→ Directions
Could you restate all of the records exactly, leaving out the pictures?

---------- Data for the task

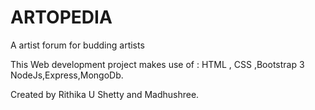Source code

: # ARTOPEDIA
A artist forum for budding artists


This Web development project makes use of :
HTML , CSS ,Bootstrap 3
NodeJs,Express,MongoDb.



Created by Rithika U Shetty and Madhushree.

--------------------

→ Exercise answer
Source code

: # ARTOPEDIA
A artist forum for budding artists


This Web development project makes use of :
HTML , CSS ,Bootstrap 3
NodeJs,Express,MongoDb.



Created by Rithika U Shetty and Madhushree.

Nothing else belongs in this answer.